- _Directions for this task_
The lines to copy are those holding the string "evictOldest" in the entries below.

- _Information given_
::::::
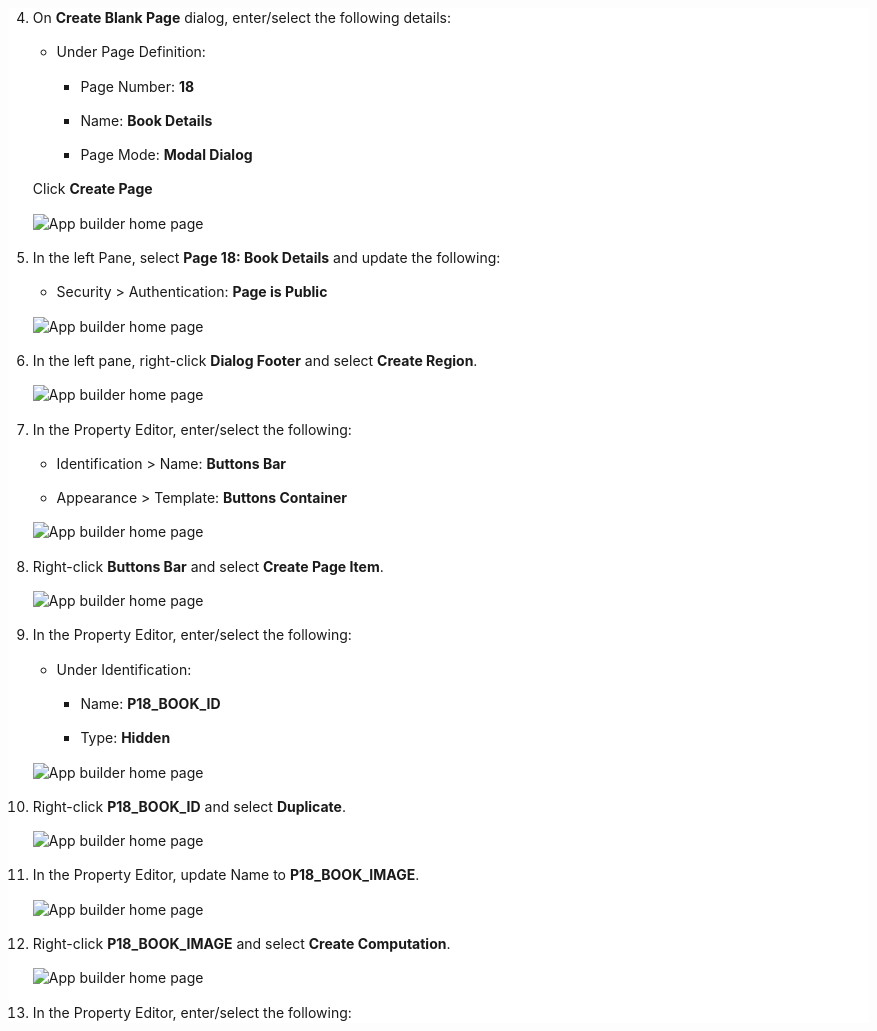 4. On **Create Blank Page** dialog, enter/select the following details:

     - Under Page Definition:

        - Page Number: **18**

        - Name: **Book Details**

        - Page Mode: **Modal Dialog**

    Click **Create Page**

    ![App builder home page](images/blank-page-details.png " ")

5. In the left Pane, select **Page 18: Book Details** and update the following:

    - Security > Authentication: **Page is Public**

    ![App builder home page](images/authentication-bp.png " ")

6. In the left pane, right-click **Dialog Footer** and select **Create Region**.

     ![App builder home page](images/region-bp.png " ")

7. In the Property Editor, enter/select the following:

    - Identification > Name: **Buttons Bar**

    - Appearance > Template: **Buttons Container**

    ![App builder home page](images/region-details-bp.png " ")

8. Right-click **Buttons Bar** and select **Create Page Item**.

    ![App builder home page](images/page-item-bp.png " ")

9. In the Property Editor, enter/select the following:

    - Under Identification:

        - Name: **P18\_BOOK\_ID**

        - Type: **Hidden**

    ![App builder home page](images/page-item.png " ")

10. Right-click **P18\_BOOK\_ID** and select **Duplicate**.

    ![App builder home page](images/duplicate-bp.png " ")

11. In the Property Editor, update Name to **P18\_BOOK\_IMAGE**.

    ![App builder home page](images/duplicate-details-bp.png " ")

12. Right-click **P18\_BOOK\_IMAGE** and select **Create Computation**.

    ![App builder home page](images/computation-bp.png " ")

13. In the Property Editor, enter/select the following:
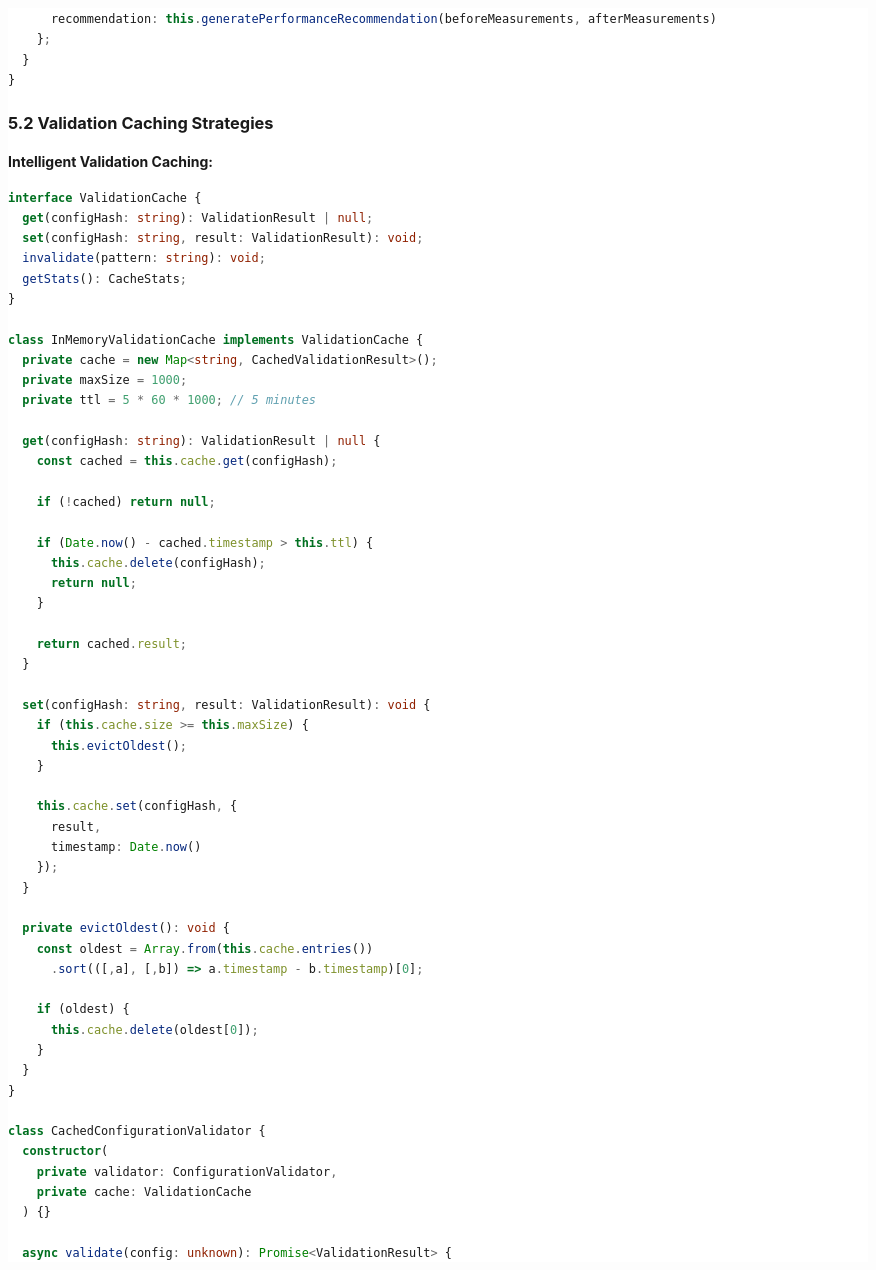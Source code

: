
 ```typescript
      recommendation: this.generatePerformanceRecommendation(beforeMeasurements, afterMeasurements)
    };
  }
}
```

### 5.2 Validation Caching Strategies

**Intelligent Validation Caching:**
```typescript
interface ValidationCache {
  get(configHash: string): ValidationResult | null;
  set(configHash: string, result: ValidationResult): void;
  invalidate(pattern: string): void;
  getStats(): CacheStats;
}

class InMemoryValidationCache implements ValidationCache {
  private cache = new Map<string, CachedValidationResult>();
  private maxSize = 1000;
  private ttl = 5 * 60 * 1000; // 5 minutes
  
  get(configHash: string): ValidationResult | null {
    const cached = this.cache.get(configHash);
    
    if (!cached) return null;
    
    if (Date.now() - cached.timestamp > this.ttl) {
      this.cache.delete(configHash);
      return null;
    }
    
    return cached.result;
  }
  
  set(configHash: string, result: ValidationResult): void {
    if (this.cache.size >= this.maxSize) {
      this.evictOldest();
    }
    
    this.cache.set(configHash, {
      result,
      timestamp: Date.now()
    });
  }
  
  private evictOldest(): void {
    const oldest = Array.from(this.cache.entries())
      .sort(([,a], [,b]) => a.timestamp - b.timestamp)[0];
    
    if (oldest) {
      this.cache.delete(oldest[0]);
    }
  }
}

class CachedConfigurationValidator {
  constructor(
    private validator: ConfigurationValidator,
    private cache: ValidationCache
  ) {}
  
  async validate(config: unknown): Promise<ValidationResult> {
```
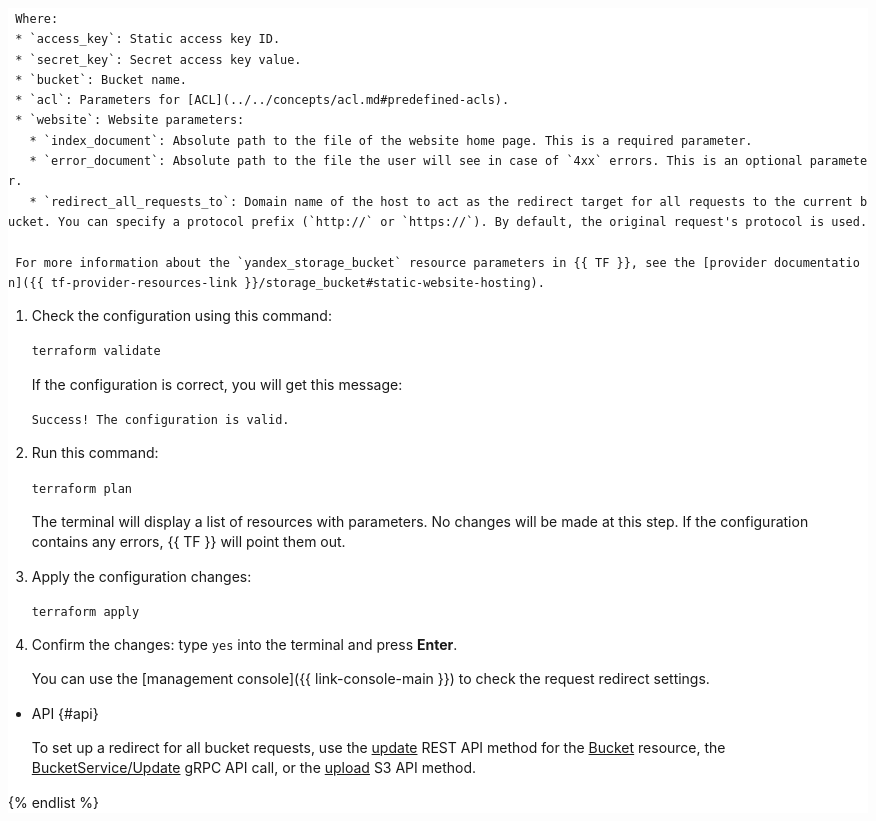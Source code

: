     Where:
     * `access_key`: Static access key ID.
     * `secret_key`: Secret access key value.
     * `bucket`: Bucket name.
     * `acl`: Parameters for [ACL](../../concepts/acl.md#predefined-acls).
     * `website`: Website parameters:
       * `index_document`: Absolute path to the file of the website home page. This is a required parameter.
       * `error_document`: Absolute path to the file the user will see in case of `4xx` errors. This is an optional parameter.
       * `redirect_all_requests_to`: Domain name of the host to act as the redirect target for all requests to the current bucket. You can specify a protocol prefix (`http://` or `https://`). By default, the original request's protocol is used.

     For more information about the `yandex_storage_bucket` resource parameters in {{ TF }}, see the [provider documentation]({{ tf-provider-resources-link }}/storage_bucket#static-website-hosting).

  1. Check the configuration using this command:

     ```bash
     terraform validate
     ```

     If the configuration is correct, you will get this message:

     ```bash
     Success! The configuration is valid.
     ```

  1. Run this command:

     ```bash
     terraform plan
     ```

     The terminal will display a list of resources with parameters. No changes will be made at this step. If the configuration contains any errors, {{ TF }} will point them out.

  1. Apply the configuration changes:

     ```bash
     terraform apply
     ```

  1. Confirm the changes: type `yes` into the terminal and press **Enter**.

     You can use the [management console]({{ link-console-main }}) to check the request redirect settings.

- API {#api}

  To set up a redirect for all bucket requests, use the [update](../../api-ref/Bucket/update.md) REST API method for the [Bucket](../../api-ref/Bucket/index.md) resource, the [BucketService/Update](../../api-ref/grpc/bucket_service.md#Update) gRPC API call, or the [upload](../../s3/api-ref/hosting/upload.md) S3 API method.

{% endlist %}
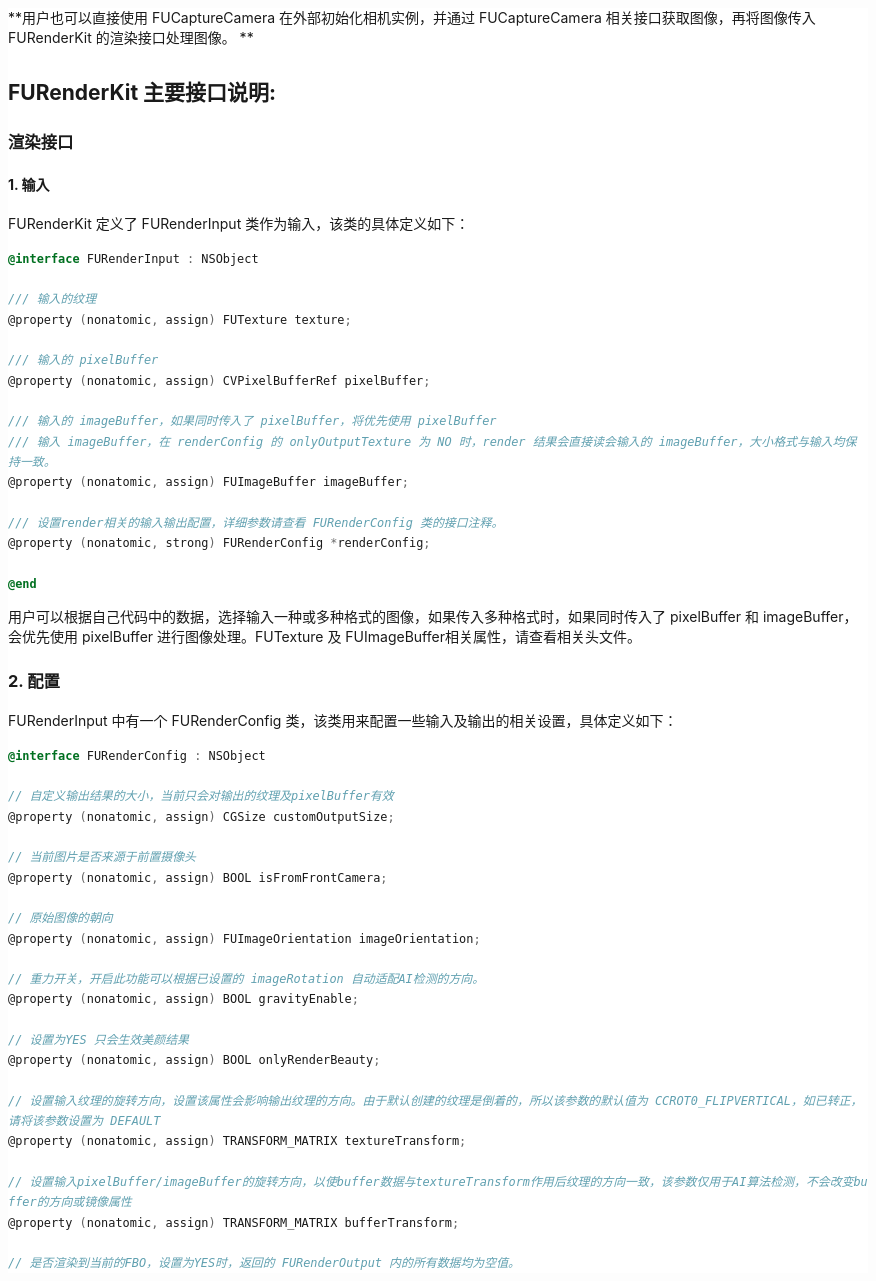 **用户也可以直接使用 FUCaptureCamera 在外部初始化相机实例，并通过 FUCaptureCamera 相关接口获取图像，再将图像传入 FURenderKit 的渲染接口处理图像。 **



## FURenderKit 主要接口说明:

### 渲染接口

#### 1. 输入

FURenderKit 定义了 FURenderInput 类作为输入，该类的具体定义如下：

```objective-c
@interface FURenderInput : NSObject

/// 输入的纹理
@property (nonatomic, assign) FUTexture texture;

/// 输入的 pixelBuffer
@property (nonatomic, assign) CVPixelBufferRef pixelBuffer;

/// 输入的 imageBuffer，如果同时传入了 pixelBuffer，将优先使用 pixelBuffer
/// 输入 imageBuffer，在 renderConfig 的 onlyOutputTexture 为 NO 时，render 结果会直接读会输入的 imageBuffer，大小格式与输入均保持一致。
@property (nonatomic, assign) FUImageBuffer imageBuffer;

/// 设置render相关的输入输出配置，详细参数请查看 FURenderConfig 类的接口注释。
@property (nonatomic, strong) FURenderConfig *renderConfig;

@end
```

用户可以根据自己代码中的数据，选择输入一种或多种格式的图像，如果传入多种格式时，如果同时传入了 pixelBuffer 和 imageBuffer，会优先使用 pixelBuffer 进行图像处理。FUTexture 及 FUImageBuffer相关属性，请查看相关头文件。

### 2. 配置

FURenderInput 中有一个 FURenderConfig 类，该类用来配置一些输入及输出的相关设置，具体定义如下：

```objective-c
@interface FURenderConfig : NSObject

// 自定义输出结果的大小，当前只会对输出的纹理及pixelBuffer有效
@property (nonatomic, assign) CGSize customOutputSize;

// 当前图片是否来源于前置摄像头
@property (nonatomic, assign) BOOL isFromFrontCamera;

// 原始图像的朝向
@property (nonatomic, assign) FUImageOrientation imageOrientation;

// 重力开关，开启此功能可以根据已设置的 imageRotation 自动适配AI检测的方向。
@property (nonatomic, assign) BOOL gravityEnable;

// 设置为YES 只会生效美颜结果
@property (nonatomic, assign) BOOL onlyRenderBeauty;

// 设置输入纹理的旋转方向，设置该属性会影响输出纹理的方向。由于默认创建的纹理是倒着的，所以该参数的默认值为 CCROT0_FLIPVERTICAL，如已转正，请将该参数设置为 DEFAULT
@property (nonatomic, assign) TRANSFORM_MATRIX textureTransform;

// 设置输入pixelBuffer/imageBuffer的旋转方向，以使buffer数据与textureTransform作用后纹理的方向一致，该参数仅用于AI算法检测，不会改变buffer的方向或镜像属性
@property (nonatomic, assign) TRANSFORM_MATRIX bufferTransform;

// 是否渲染到当前的FBO，设置为YES时，返回的 FURenderOutput 内的所有数据均为空值。
```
::::::
- _Answer_
      this.evictOldest();
  private evictOldest(): void {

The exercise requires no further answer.